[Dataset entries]
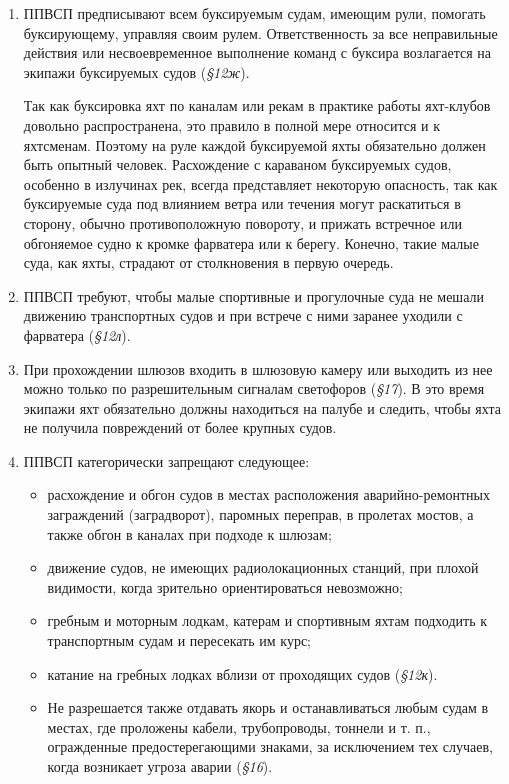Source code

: \documentclass[a4paper, 12pt, twoside, final]{scrbook}
\begin{document}
\begin{enumerate}
\item ППВСП предписывают всем буксируемым судам, имеющим рули, помогать буксирующему, управляя своим рулем. Ответственность за все неправильные действия или несвоевременное выполнение команд с буксира возлагается на экипажи буксируемых судов (\textit{\S 12ж}).

Так как буксировка яхт по каналам или рекам в практике работы яхт-клубов довольно распространена, это правило в полной мере относится и к яхтсменам. Поэтому на руле каждой буксируемой яхты обязательно должен быть опытный человек. Расхождение с караваном буксируемых судов, особенно в излучинах рек, всегда представляет некоторую опасность, так как буксируемые суда под влиянием ветра или течения могут раскатиться в сторону, обычно противоположную повороту, и прижать встречное или обгоняемое судно к кромке фарватера или к берегу. Конечно, такие малые суда, как яхты, страдают от столкновения в первую очередь.

\item ППВСП требуют, чтобы малые спортивные и прогулочные суда не мешали движению транспортных судов и при встрече с ними заранее уходили с фарватера (\textit{\S 12л}).

\item При прохождении шлюзов входить в шлюзовую камеру или выходить из нее можно только по разрешительным сигналам светофоров (\textit{§17}). В это время экипажи яхт обязательно должны находиться на палубе и следить, чтобы яхта не получила повреждений от более крупных судов.

\item ППВСП категорически запрещают следующее:

\begin{itemize}
\item расхождение и обгон судов в местах расположения аварийно-ремонтных заграждений (заградворот), паромных переправ, в пролетах мостов, а также обгон в каналах при подходе к шлюзам;
\item движение судов, не имеющих радиолокационных станций, при плохой видимости, когда зрительно ориентироваться невозможно;
\item гребным и моторным лодкам, катерам и спортивным яхтам подходить к транспортным судам и пересекать им курс;
\item катание на гребных лодках вблизи от проходящих судов (\textit{\S 12к}).
\item Не разрешается также отдавать якорь и останавливаться любым судам в местах, где проложены кабели, трубопроводы, тоннели и т. п., огражденные предостерегающими знаками, за исключением тех случаев, когда возникает угроза аварии (\textit{\S 16}).
\end{itemize}
\end{enumerate}
\end{document}

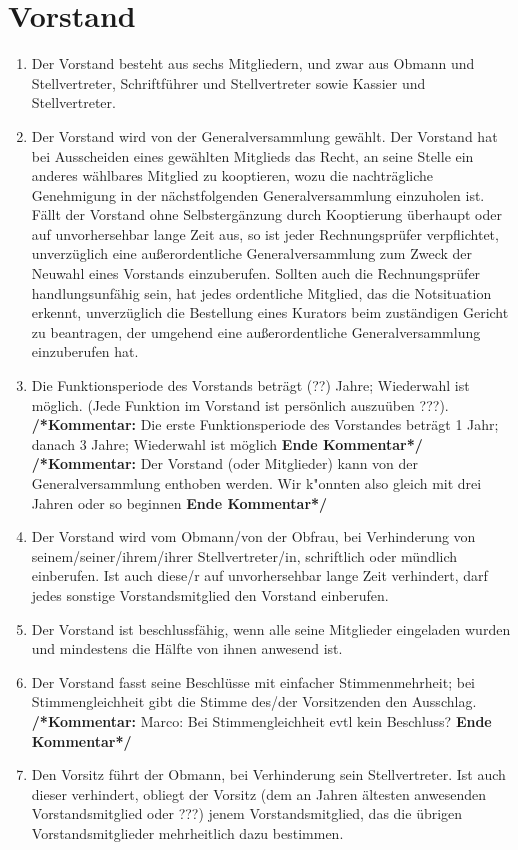 \documentclass[a4paper,12pt]{article}
\newcommand{\comment}[1]{{\bf /*Kommentar:} #1 {\bf Ende Kommentar*/}}
\begin{document}
\section{Vorstand} %
\begin{enumerate}
\item Der Vorstand besteht aus sechs Mitgliedern, und zwar aus Obmann und Stellvertreter, Schriftführer und Stellvertreter sowie Kassier und Stellvertreter.
\item Der Vorstand wird von der Generalversammlung gewählt. Der Vorstand hat bei Ausscheiden eines gewählten Mitglieds das Recht, an seine Stelle ein anderes wählbares Mitglied zu kooptieren, wozu die nachträgliche Genehmigung in der nächstfolgenden Generalversammlung einzuholen ist. Fällt der Vorstand ohne Selbstergänzung durch Kooptierung überhaupt oder auf unvorhersehbar lange Zeit aus, so ist jeder Rechnungsprüfer verpflichtet, unverzüglich eine außerordentliche Generalversammlung zum Zweck der Neuwahl eines Vorstands einzuberufen. Sollten auch die Rechnungsprüfer handlungsunfähig sein, hat jedes ordentliche Mitglied, das die Notsituation erkennt, unverzüglich die Bestellung eines Kurators beim zuständigen Gericht zu beantragen, der umgehend eine außerordentliche Generalversammlung einzuberufen hat.
\item Die Funktionsperiode des Vorstands beträgt (??) Jahre; Wiederwahl ist möglich. (Jede Funktion im Vorstand ist persönlich auszuüben ???).
\comment{Die erste Funktionsperiode des Vorstandes betr\"agt 1 Jahr; danach 3 Jahre; Wiederwahl ist m\"oglich}
\comment{Der Vorstand (oder Mitglieder) kann von der Generalversammlung enthoben werden. Wir k"onnten also gleich mit drei Jahren oder so beginnen}
\item Der Vorstand wird vom Obmann/von der Obfrau, bei Verhinderung von seinem/seiner/ihrem/ihrer Stellvertreter/in, schriftlich oder mündlich einberufen. Ist auch diese/r auf unvorhersehbar lange Zeit verhindert, darf jedes sonstige Vorstandsmitglied den Vorstand einberufen.
\item Der Vorstand ist beschlussfähig, wenn alle seine Mitglieder eingeladen wurden und mindestens die Hälfte von ihnen anwesend ist.
\item Der Vorstand fasst seine Beschlüsse mit einfacher Stimmenmehrheit; bei Stimmengleichheit gibt die Stimme des/der Vorsitzenden den Ausschlag.
\comment{Marco: Bei Stimmengleichheit evtl kein Beschluss?}
\item Den Vorsitz führt der Obmann, bei Verhinderung sein Stellvertreter. Ist auch dieser verhindert, obliegt der Vorsitz (dem an Jahren ältesten anwesenden Vorstandsmitglied oder ???) jenem Vorstandsmitglied, das die übrigen Vorstandsmitglieder mehrheitlich dazu bestimmen.

\end{enumerate}
\end{document}
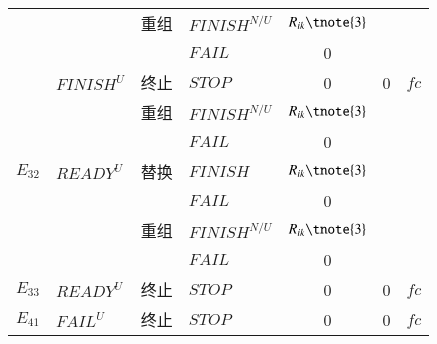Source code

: \begin{table}[htbp]
\begin{threeparttable}
\begin{tabular}{clclccc}
        {}
        & {}
        & {重组} 
        & {$FINISH^{N/U}$} 
        & $R_{ik}\tnote{3}$ 
        & {\multirow{2}{*}{$T_{i0}+\sum\limits_{x = i}^j {({T_{xk}} - {T_{x0}})} $}}
        & {\multirow{2}{*}{$C_{i0}+\sum\limits_{x = i}^j {({C_{xk}} - {C_{x0}})} $}} \\
        
        
        {}
        & {}
        & {} 
        & {$FAIL$} 
        & {0}
        & {} 
        & {} \\
        
        {} 
        & {${FINISH^U}$}
        & {终止}
        & {$STOP$} 
        & {0} 
        & {0} 
        & {$fc$} \\
        
        {}
        & {}
        & {重组} 
        & {$FINISH^{N/U}$} 
        & $R_{ik}\tnote{3}$ 
        & {\multirow{2}{*}{$\sum\limits_{x = i}^j {({T_{xk}} - {T_{x0}})} $}}
        & {\multirow{2}{*}{$\sum\limits_{x = i}^j {({C_{xk}} - {C_{x0}})} $}} \\
        
        
        {}
        & {}
        & {} 
        & {$FAIL$} 
        & {0}
        & {} 
        & {} \\
        {$E_{32}$} 
        & {$READY^U$}
        & {替换} 
        & {$FINISH$} 
        & $R_{ik}\tnote{3}$ 
        & {\multirow{2}{*}{$T_{ik}-T_{i0}$}} 
        & {\multirow{2}{*}{$C_{ik}-C_{i0}$}} \\
        
        {}
        & {}
        & {} 
        & {$FAIL$} 
        & {0}
        & {} 
        & {} \\
        
        {}
        & {}
        & {重组} 
        & {$FINISH^{N/U}$} 
        & $R_{ik}\tnote{3}$ 
        & {\multirow{2}{*}{$\sum\limits_{x = i}^j {({T_{xk}} - {T_{x0}})} $}}
        & {\multirow{2}{*}{$\sum\limits_{x = i}^j {({C_{xk}} - {C_{x0}})} $}} \\
        
        
        {}
        & {}
        & {} 
        & {$FAIL$} 
        & {0}
        & {} 
        & {} \\
        
        {$E_{33}$} 
        & {${READY^U}$}
        & {终止}
        & {$STOP$} 
        & {0} 
        & {0} 
        & {$fc$} \\
        {$E_{41}$} 
        & {${FAIL^U}$}
        & {终止}
        & {$STOP$} 
        & {0} 
        & {0} 
        & {$fc$} \\
        

\end{tabular}
\end{threeparttable}
\end{table}
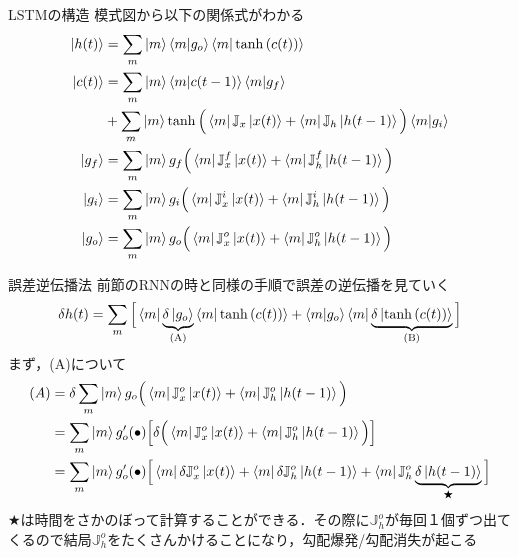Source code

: \documentclass[dvipdfmx,8pt]{beamer}
\begin{document}
  \begin{frame}{LSTMの構造}
    模式図から以下の関係式がわかる
    \begin{align*}
      \ket{h(t)} &= \sum_{m}\ket{m}\braket{m|g_o}\braket{m|\tanh{(c(t))}}\\ 
      \ket{c(t)} &= \sum_{m}\ket{m}\braket{m|c(t-1)}\braket{m|g_f}\\
      &+ \sum_m \ket{m}\tanh{\Big( \bra{m}\mathbb{J}_x \ket{x(t)} + \bra{m}\mathbb{J}_h \ket{h(t-1)} \Big)}\braket{m|g_i}\\
      \ket{g_f}  &= \sum_{m}\ket{m}g_f\Big( \bra{m}\mathbb{J}^{f}_{x}\ket{x(t)} + \bra{m}\mathbb{J}^{f}_{h}\ket{h(t-1)} \Big)\\
      \ket{g_i}  &= \sum_{m}\ket{m}g_i\Big( \bra{m}\mathbb{J}^{i}_{x}\ket{x(t)} + \bra{m}\mathbb{J}^{i}_{h}\ket{h(t-1)} \Big)\\
      \ket{g_o}  &= \sum_{m}\ket{m}g_o\Big( \bra{m}\mathbb{J}^{o}_{x}\ket{x(t)} + \bra{m}\mathbb{J}^{o}_{h}\ket{h(t-1)} \Big)
    \end{align*}
  \end{frame}

  \begin{frame}[t]{誤差逆伝播法}
    前節のRNNの時と同様の手順で誤差の逆伝播を見ていく\\
    \begin{equation*}
      \delta{h(t)} = \sum_{m}\Big[ \bra{m}\underbrace{\delta\ket{g_o}}_{\text{(A)}}\braket{m|\tanh{(c(t))}} + \braket{m|g_o}\bra{m}\underbrace{\delta \ket{\tanh{(c(t))}}}_{\text{(B)}} \Big]
    \end{equation*}
    まず，(A)について
    \begin{align*}
      (A) 
      &= \delta \sum_{m}\ket{m}g_o\Big( \bra{m}\mathbb{J}^{o}_{x}\ket{x(t)} + \bra{m}\mathbb{J}^{o}_{h}\ket{h(t-1)} \Big)\\
      &= \sum_{m}\ket{m}g'_{o}(\bullet)\Big[ \delta \Big( \bra{m}\mathbb{J}^{o}_{x}\ket{x(t)} + \bra{m}\mathbb{J}^{o}_{h}\ket{h(t-1)} \Big) \Big]\\
      &= \sum_{m}\ket{m}g'_{o}(\bullet)\Big[ \bra{m}\delta\mathbb{J}^{o}_{x}\ket{x(t)} + \bra{m}\delta\mathbb{J}^{o}_{h}\ket{h(t-1)} + \bra{m}\mathbb{J}^{o}_{h}\underbrace{\delta\ket{h(t-1)}}_{\bigstar}  \Big]
    \end{align*}
    $\bigstar$は時間をさかのぼって計算することができる．その際に$\mathbb{J}^{o}_{h}$が毎回１個ずつ出てくるので結局$\mathbb{J}^{o}_{h}$をたくさんかけることになり，勾配爆発/勾配消失が起こる
  \end{frame}
\end{document}
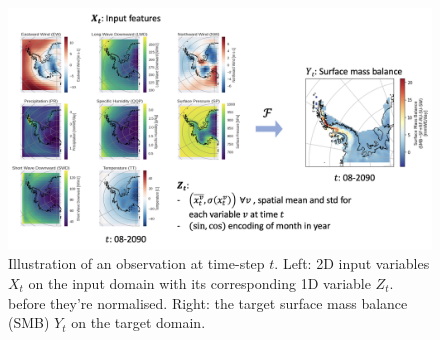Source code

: \documentclass[a4paper,11pt,oneside]{report}
\begin{document}
\begin{figure}[!t]
  \centering
  \includegraphics[width=\columnwidth]{images/data_example.png}
  \caption []{\small Illustration of an observation at time-step $t$. Left: 2D input variables $X_t$ on the input domain with its corresponding 1D variable $Z_t$. before they're normalised. Right: the target surface mass balance (SMB) $Y_t$ on the target domain.}
  \vspace{-3mm}
  \label{fig:example-features}
\end{figure}
\end{document}
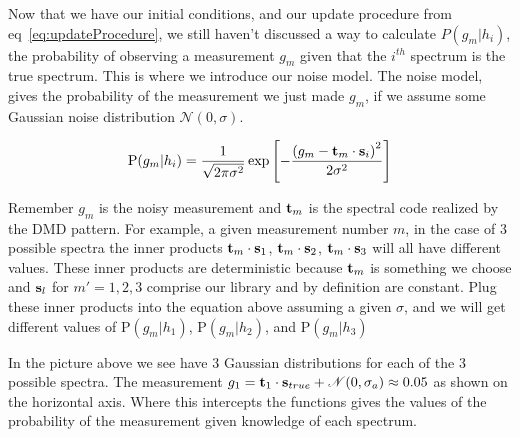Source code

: Now that we have our initial conditions, and our update procedure from eq~\ref{eq:updateProcedure}, we still haven't discussed a way to calculate $P(g_m|{h}_i)$, the probability of observing a measurement $g_m$ given that the $i^{th}$ spectrum is the true spectrum. This is where we introduce our noise model. The noise model, gives the probability of the measurement we just made $g_m$, if we assume some Gaussian noise distribution $\mathscr{N}(0,\sigma)$.

\begin{equation}\label{eq:noiseModel}
    \mbox{P}(g_m|{h}_i)
    =
    \frac
    {
        1
    }
    {
        \sqrt{2\pi \sigma^2}
    }
    \exp{
    \left[
        -
        \frac
        {
        \left( g_m - \mathbf{t}_m \cdot \mathbf{s}_i \right)^2
        }
        {
        2 \sigma^2
        }
    \right]
    }
\end{equation}

Remember $g_m$ is the noisy measurement and $\mathbf{t}_m$ is the spectral code realized by the DMD pattern. For example, a given measurement number $m$, in the case of 3 possible spectra the inner products $\mathbf{t}_m \cdot \mathbf{s}_1$, $\mathbf{t}_m \cdot \mathbf{s}_2$, $\mathbf{t}_m \cdot \mathbf{s}_3 $ will all have different values. These inner products are deterministic because $\mathbf{t}_m$ is something we choose and $\mathbf{s}_l$ for $m' = 1,2,3$ comprise our library and by definition are constant. Plug these inner products into the equation above assuming a given $\sigma$, and we will get different values of $\mbox{P}(g_m | h_1)$, $\mbox{P}(g_m | h_2)$, and $\mbox{P}(g_m | h_3)$


In the picture above we see have 3 Gaussian distributions for each of the 3 possible spectra. The measurement $g_1 = \mathbf{t}_1 \cdot \mathbf{s}_{true} + \mathscr{N}(0,\sigma_a) \approx 0.05$ as shown on the horizontal axis. Where this intercepts the functions gives the values of the probability of the measurement given knowledge of each spectrum.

§ **Exercise description**
Count up the lines in the records that contain the word "underbrace" and reply with that figure only.

§ **Expected answer**
2